Top of Records for the task

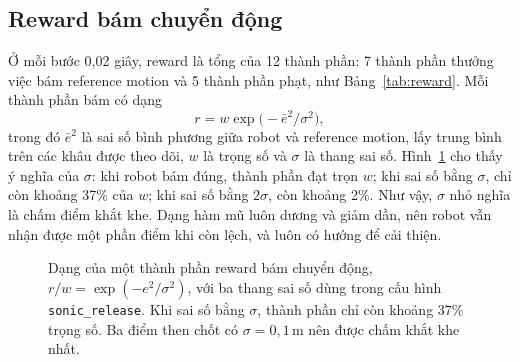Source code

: \documentclass[12pt,a4paper,oneside]{report}
\newcommand{\code}[1]{\texttt{#1}}
\begin{document}
\subsection{Reward bám chuyển động}
\label{sec:reward_terms}

Ở mỗi bước 0,02 giây, reward là tổng của 12 thành phần: 7 thành phần thưởng việc bám reference motion và 5 thành phần phạt, như Bảng~\ref{tab:reward}. Mỗi thành phần bám có dạng
\begin{equation}
r = w \exp\!\big(-\bar e^{2} / \sigma^{2}\big),
\label{eq:reward_exp}
\end{equation}
trong đó $\bar e^{2}$ là sai số bình phương giữa robot và reference motion, lấy trung bình trên các khâu được theo dõi, $w$ là trọng số và $\sigma$ là thang sai số. Hình~\ref{fig:reward_curve} cho thấy ý nghĩa của $\sigma$: khi robot bám đúng, thành phần đạt trọn $w$; khi sai số bằng $\sigma$, chỉ còn khoảng 37\% của $w$; khi sai số bằng $2\sigma$, còn khoảng 2\%. Như vậy, $\sigma$ nhỏ nghĩa là chấm điểm khắt khe. Dạng hàm mũ luôn dương và giảm dần, nên robot vẫn nhận được một phần điểm khi còn lệch, và luôn có hướng để cải thiện.

\begin{figure}[htbp]
\centering
{}
\caption[Dạng của thành phần reward bám chuyển động]{Dạng của một thành phần reward bám chuyển động, $r / w = \exp(-e^2/\sigma^2)$, với ba thang sai số dùng trong cấu hình \code{sonic\_release}. Khi sai số bằng $\sigma$, thành phần chỉ còn khoảng 37\% trọng số. Ba điểm then chốt có $\sigma = 0{,}1$\,m nên được chấm khắt khe nhất.}
\label{fig:reward_curve}
\end{figure}
\end{document}
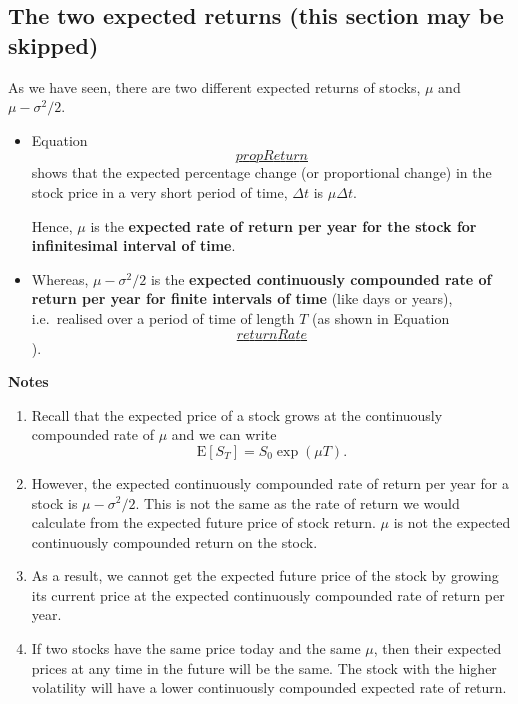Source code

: \documentclass[
]{book}
\theoremstyle{definition}
\theoremstyle{definition}
\theoremstyle{definition}
\theoremstyle{definition}
\theoremstyle{remark}
\begin{document}
\hypertarget{the-two-expected-returns-this-section-may-be-skipped}{%
\subsection{The two expected returns (this section may be skipped)}\label{the-two-expected-returns-this-section-may-be-skipped}}

As we have seen, there are two different expected returns of stocks,
\(\mu\) and \(\mu - \sigma^2/2\).

\begin{itemize}
\item
  Equation \protect\hyperlink{propReturn}{\[propReturn\]} shows that the expected percentage change
  (or proportional change) in the stock price in a very short period
  of time, \(\Delta t\) is \(\mu \Delta t\).

  Hence, \(\mu\) is the \textbf{expected rate of return per year for the stock
  for infinitesimal interval of time}.
\item
  Whereas, \(\mu - \sigma^2/2\) is the \textbf{expected continuously
  compounded rate of return per year for finite intervals of time}
  (like days or years), i.e.~realised over a period of time of length
  \(T\) (as shown in Equation
  \protect\hyperlink{returnRate}{\[returnRate\]}).
\end{itemize}

\textbf{Notes}

\begin{enumerate}
\def\labelenumi{\arabic{enumi}.}
\item
  Recall that the expected price of a stock grows at the continuously
  compounded rate of \(\mu\) and we can write
  \[\mathrm{E}[S_T] = S_0 \exp(\mu T).\]
\item
  However, the expected continuously compounded rate of return per
  year for a stock is \(\mu - \sigma^2/2\). This is not the same as the
  rate of return we would calculate from the expected future price of
  stock return. \(\mu\) is not the expected continuously compounded
  return on the stock.
\item
  As a result, we cannot get the expected future price of the stock by
  growing its current price at the expected continuously compounded
  rate of return per year.
\item
  If two stocks have the same price today and the same \(\mu\), then
  their expected prices at any time in the future will be the same.
  The stock with the higher volatility will have a lower continuously
  compounded expected rate of return.
\end{enumerate}
\end{document}
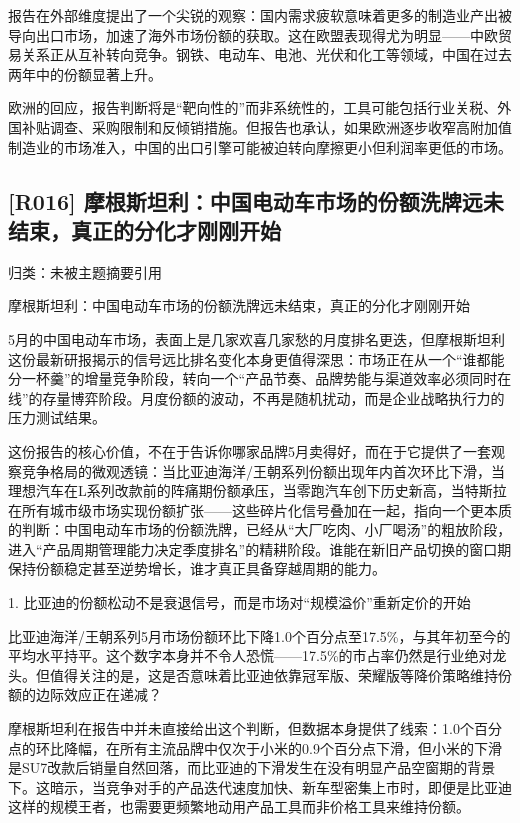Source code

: \documentclass[11pt]{ctexart}
\begin{document}
报告在外部维度提出了一个尖锐的观察：国内需求疲软意味着更多的制造业产出被导向出口市场，加速了海外市场份额的获取。这在欧盟表现得尤为明显——中欧贸易关系正从互补转向竞争。钢铁、电动车、电池、光伏和化工等领域，中国在过去两年中的份额显著上升。

欧洲的回应，报告判断将是“靶向性的”而非系统性的，工具可能包括行业关税、外国补贴调查、采购限制和反倾销措施。但报告也承认，如果欧洲逐步收窄高附加值制造业的市场准入，中国的出口引擎可能被迫转向摩擦更小但利润率更低的市场。

\subsection{[R016] 摩根斯坦利：中国电动车市场的份额洗牌远未结束，真正的分化才刚刚开始}
{\small\color{refgray}归类：未被主题摘要引用}

摩根斯坦利：中国电动车市场的份额洗牌远未结束，真正的分化才刚刚开始

5月的中国电动车市场，表面上是几家欢喜几家愁的月度排名更迭，但摩根斯坦利这份最新研报揭示的信号远比排名变化本身更值得深思：市场正在从一个“谁都能分一杯羹”的增量竞争阶段，转向一个“产品节奏、品牌势能与渠道效率必须同时在线”的存量博弈阶段。月度份额的波动，不再是随机扰动，而是企业战略执行力的压力测试结果。

这份报告的核心价值，不在于告诉你哪家品牌5月卖得好，而在于它提供了一套观察竞争格局的微观透镜：当比亚迪海洋/王朝系列份额出现年内首次环比下滑，当理想汽车在L系列改款前的阵痛期份额承压，当零跑汽车创下历史新高，当特斯拉在所有城市级市场实现份额扩张——这些碎片化信号叠加在一起，指向一个更本质的判断：中国电动车市场的份额洗牌，已经从“大厂吃肉、小厂喝汤”的粗放阶段，进入“产品周期管理能力决定季度排名”的精耕阶段。谁能在新旧产品切换的窗口期保持份额稳定甚至逆势增长，谁才真正具备穿越周期的能力。

1. 比亚迪的份额松动不是衰退信号，而是市场对“规模溢价”重新定价的开始

比亚迪海洋/王朝系列5月市场份额环比下降1.0个百分点至17.5\%，与其年初至今的平均水平持平。这个数字本身并不令人恐慌——17.5\%的市占率仍然是行业绝对龙头。但值得关注的是，这是否意味着比亚迪依靠冠军版、荣耀版等降价策略维持份额的边际效应正在递减？

摩根斯坦利在报告中并未直接给出这个判断，但数据本身提供了线索：1.0个百分点的环比降幅，在所有主流品牌中仅次于小米的0.9个百分点下滑，但小米的下滑是SU7改款后销量自然回落，而比亚迪的下滑发生在没有明显产品空窗期的背景下。这暗示，当竞争对手的产品迭代速度加快、新车型密集上市时，即便是比亚迪这样的规模王者，也需要更频繁地动用产品工具而非价格工具来维持份额。
\end{document}
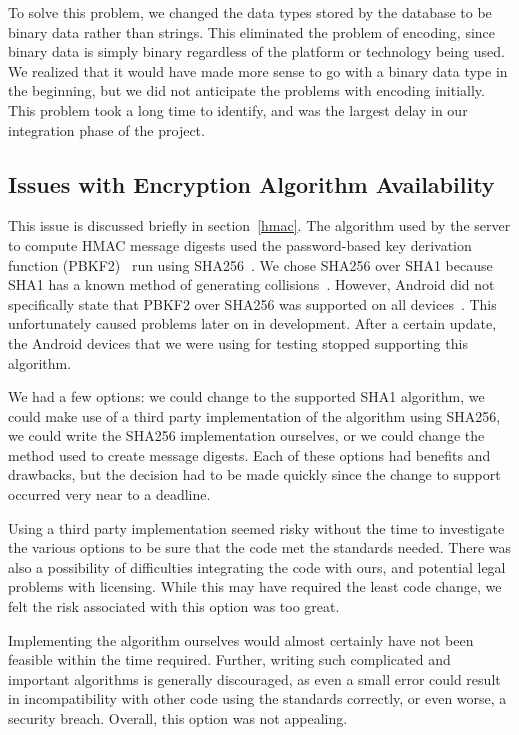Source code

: \documentclass[12pt]{report}
\let\Oldsubsection\subsection
\renewcommand{\subsection}{\FloatBarrier\Oldsubsection}
\begin{document}
To solve this problem, we changed the data types stored by the database to be binary data
rather than strings. This eliminated the problem of encoding, since binary data is simply binary
regardless of the platform or technology being used. We realized that it would have made more
sense to go with a binary data type in the beginning, but we did not anticipate the problems with
encoding initially. This problem took a long time to identify, and was the largest delay in our
integration phase of the project.

\subsection{Issues with Encryption Algorithm Availability} \label{issues-with-encryption-algorithm-availability}

This issue is discussed briefly in section~\ref{hmac}. The algorithm used by the server to compute HMAC message digests
used the password-based key derivation function (PBKF2)~\autocite{RFC6070} run using SHA256~\autocite{RFC4634}. We chose
SHA256 over SHA1 because SHA1 has a known method of generating collisions~\autocite{SHA1COLLISION}. However, Android
did not specifically state that PBKF2 over SHA256 was supported on all devices~\autocite{ANDROIDKEYFACTORY}. This
unfortunately caused problems later on in development. After a certain update, the Android devices that we were using
for testing stopped supporting this algorithm.

We had a few options: we could change to the supported SHA1 algorithm, we could make use of a third party implementation
of the algorithm using SHA256, we could write the SHA256 implementation ourselves, or we could change the method used to
create message digests. Each of these options had benefits and drawbacks, but the decision had to be made quickly since
the change to support occurred very near to a deadline.

Using a third party implementation seemed risky without the time to investigate the various options to be sure that the
code met the standards needed. There was also a possibility of difficulties integrating the code with ours, and
potential legal problems with licensing. While this may have required the least code change, we felt the risk
associated with this option was too great.

Implementing the algorithm ourselves would almost certainly have not been feasible within the time required. Further,
writing such complicated and important algorithms is generally discouraged, as even a small error could result in
incompatibility with other code using the standards correctly, or even worse, a security breach. Overall, this option
was not appealing.
\end{document}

Bottom of Records for the task

[Work task]
Reproduce each line of the records in which "continuously" appears.

[Answer to this exercise]
  Whereas, \(\mu - \sigma^2/2\) is the \textbf{expected continuously
  Recall that the expected price of a stock grows at the continuously
  However, the expected continuously compounded rate of return per
  stock return. \(\mu\) is not the expected continuously compounded
  growing its current price at the expected continuously compounded
  The stock with the higher volatility will have a lower continuously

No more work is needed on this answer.